Boris Johnson’s Brexit deal will fail to boost the slowing UK economy in 2020, a new report has warned, with weak global growth and continued uncertainty about Britain’s trading relationships set to outweigh any benefits from the agreement.
The British economy is expected to grow just one per cent in 2020, the slowest rate since the financial crisis, economic forecasting group EY Item Club predicted today. The growth rate has been downgraded from a forecast of 1.5 per cent made in July.
Against the odds, Johnson struck a new deal with the European Union in the middle of October. It promises a looser relationship with the 27-country bloc than envisaged in Theresa May’s deal and contains a reworked Irish border proposal.
Although many have argued that a deal will bring certainty to the economy and push up declining business investment and confidence, EY Item Club today said the slowing global economy and the process of striking new trade deals will “likely limit any immediate boost”.

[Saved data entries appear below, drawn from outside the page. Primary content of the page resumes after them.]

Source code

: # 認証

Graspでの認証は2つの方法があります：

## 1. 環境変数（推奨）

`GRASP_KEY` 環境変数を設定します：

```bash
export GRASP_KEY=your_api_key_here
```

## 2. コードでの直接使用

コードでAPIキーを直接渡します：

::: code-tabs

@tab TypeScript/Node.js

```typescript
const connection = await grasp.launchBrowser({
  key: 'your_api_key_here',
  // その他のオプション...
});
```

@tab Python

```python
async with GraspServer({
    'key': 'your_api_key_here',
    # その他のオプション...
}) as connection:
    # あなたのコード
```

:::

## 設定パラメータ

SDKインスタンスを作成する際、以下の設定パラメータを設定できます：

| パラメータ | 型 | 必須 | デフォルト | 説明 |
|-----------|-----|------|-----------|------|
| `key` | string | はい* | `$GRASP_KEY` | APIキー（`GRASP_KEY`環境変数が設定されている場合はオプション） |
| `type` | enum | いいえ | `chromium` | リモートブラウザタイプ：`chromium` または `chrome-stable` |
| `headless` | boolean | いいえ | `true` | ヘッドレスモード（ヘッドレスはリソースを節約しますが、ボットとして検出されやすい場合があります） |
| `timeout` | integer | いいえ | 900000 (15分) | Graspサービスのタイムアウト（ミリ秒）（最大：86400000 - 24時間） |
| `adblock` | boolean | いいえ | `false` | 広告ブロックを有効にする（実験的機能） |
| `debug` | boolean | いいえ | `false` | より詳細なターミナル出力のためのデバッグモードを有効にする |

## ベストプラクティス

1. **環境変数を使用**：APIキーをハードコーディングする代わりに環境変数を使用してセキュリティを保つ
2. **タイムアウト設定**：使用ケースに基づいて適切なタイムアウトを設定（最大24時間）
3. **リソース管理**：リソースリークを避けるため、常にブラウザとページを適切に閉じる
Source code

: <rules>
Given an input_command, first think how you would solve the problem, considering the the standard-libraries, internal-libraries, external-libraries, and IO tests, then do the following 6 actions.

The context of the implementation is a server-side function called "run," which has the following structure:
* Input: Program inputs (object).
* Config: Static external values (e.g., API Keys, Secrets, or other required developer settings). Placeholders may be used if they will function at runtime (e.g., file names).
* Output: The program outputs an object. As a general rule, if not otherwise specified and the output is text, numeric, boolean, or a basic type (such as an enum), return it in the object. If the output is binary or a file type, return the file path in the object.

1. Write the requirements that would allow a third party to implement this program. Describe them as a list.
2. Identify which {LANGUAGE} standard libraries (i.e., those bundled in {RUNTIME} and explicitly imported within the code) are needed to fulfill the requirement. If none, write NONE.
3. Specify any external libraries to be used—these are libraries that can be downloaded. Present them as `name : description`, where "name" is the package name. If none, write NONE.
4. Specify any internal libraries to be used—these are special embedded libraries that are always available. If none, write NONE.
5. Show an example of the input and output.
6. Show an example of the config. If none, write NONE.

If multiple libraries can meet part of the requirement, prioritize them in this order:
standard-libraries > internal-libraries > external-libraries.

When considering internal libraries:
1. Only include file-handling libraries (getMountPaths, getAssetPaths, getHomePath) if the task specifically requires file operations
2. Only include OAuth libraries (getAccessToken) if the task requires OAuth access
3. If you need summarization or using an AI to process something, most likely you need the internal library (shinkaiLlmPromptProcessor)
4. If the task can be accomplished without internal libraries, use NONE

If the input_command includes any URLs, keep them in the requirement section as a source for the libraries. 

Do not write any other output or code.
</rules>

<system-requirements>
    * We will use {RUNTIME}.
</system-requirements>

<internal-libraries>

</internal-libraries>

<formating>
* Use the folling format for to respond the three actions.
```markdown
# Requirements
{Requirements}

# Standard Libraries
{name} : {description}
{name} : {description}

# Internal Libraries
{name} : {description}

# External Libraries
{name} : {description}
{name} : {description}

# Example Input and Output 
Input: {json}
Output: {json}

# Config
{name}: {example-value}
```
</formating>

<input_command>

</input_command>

It also said that, should the deal become law, future growth will be lower than previously thought due to the weaker ties with the EU. The economy is expected to expand by 1.7 per cent on average each year from 2021 to 2023.
Yet with voters set to choose a new government at the 12 December General Election, there are “clearly there are significant risks to our forecasts,” said Howard Archer, chief economic adviser to the EY Item Club.
A no-deal Brexit would send growth plummeting to 0.2 per cent in 2020, the group said. It has not modelled the effects of a Labour government.
The report was particularly downcast about business investment. EY’s UK chief economist Mark Gregory said: “The outlook for business investment growth is pretty bleak, with a weaker global economic environment adding to corporate concerns over the UK outlook.”
“A Brexit deal is only the first step in reducing uncertainty and may be offset by concerns over future growth with a divergent EU-UK relationship.”
The report also warned that consumer spending, which has been the bright spot in the UK economy in 2019, is set to slow to a “lacklustre” pace this year and next.
Spending will grow just 1.2 per cent in 2019, EY Item Club predicted, which would be the weakest performance since 2011. It is expected to rise to 1.4 per cent in 2020.
Archer said: “The situation for consumers has been as good as it’s going to get this year, with employment and earnings growth healthy and inflation remaining low.”
He added: “The labour market is showing signs of weakening, adding to a more negative picture for next year. This is likely to result in slower levels of spending growth for the near term at least.”